The Roxie Pickrell Award
Despite the uniqueness of their names and personalities, Roxy Rickard and Roxie Pickrell have had several shared experiences. From living on the same street and attending the same kindergarten class as little girls to later playing in the band after school, the two shared a friendship and a love of creativity.
So, it should come as no surprise, that during the first week of May, Roxy Rickard was the first ever recipient of the Roxie Pickrell Award.
“We created a new award this year in honor of Roxie Pickrell,” said OMS Principal of Operations Randy Bryant. “This award recognizes a student with great artistic ability, as well as someone who treats others in a very caring and appreciative way. The winner of this award was Roxy Rickard.”
The Roxie Pickrell award was created in memory of 13-year-old OMS seventh grader Roxie Pickrell who died unexpectedly of a brain tumor in November of 2019.
Coincidentally, November was the same month that Roxy Rickard and the other seventh and eighth grade students were working to complete their novels for NaNoWriMo.

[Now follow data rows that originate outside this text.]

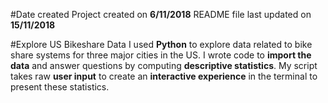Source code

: #Date created
Project created on **6/11/2018**
README file last updated on **15/11/2018**

#Explore US Bikeshare Data
I used **Python** to explore data related to bike share systems for three major cities in the US. I wrote code to **import the data** and answer questions by computing **descriptive statistics**. My script takes raw **user input** to create an **interactive experience** in the terminal to present these statistics.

OMS language arts teacher and NaNoWriMo club sponsor Jenny Hudson said November was a difficult month to try to complete the novels because of the impact Roxie Pickrell had on the other students and those around her.
“She was a very special young lady, very mature beyond her years,” Hudson said. “Roxie died on the 11th of November — she left on fall break and never came back. We met once a week, but we didn’t meet the week they had the funeral. It was an unusual time to do it [write and publish novels], especially for what was going on for those seventh grade girls.”
Hudson said that, although November was a difficult month for both students and staff, Roxy Rickard stepped up and helped guide the NaNoWriMo sponsors and students through the finishing and publishing process of their novels.
Coming alongside her OMS classmates in a time of need, is just another example of why Roxy Rickard received the award of her namesake. Roxy’s parents shared the news of the award on social media after a private presentation was made.
“The ceremony looked a little different this year, but the pride we feel is just as strong,” Roxy’s father Storm said. “Even more so, to receive the honor as the first recipient of the Roxie Pickrell Award, for great artistic ability and a genuine care for others…Knowing Roxie Pickrell, and watching her grow up, we are beyond proud.”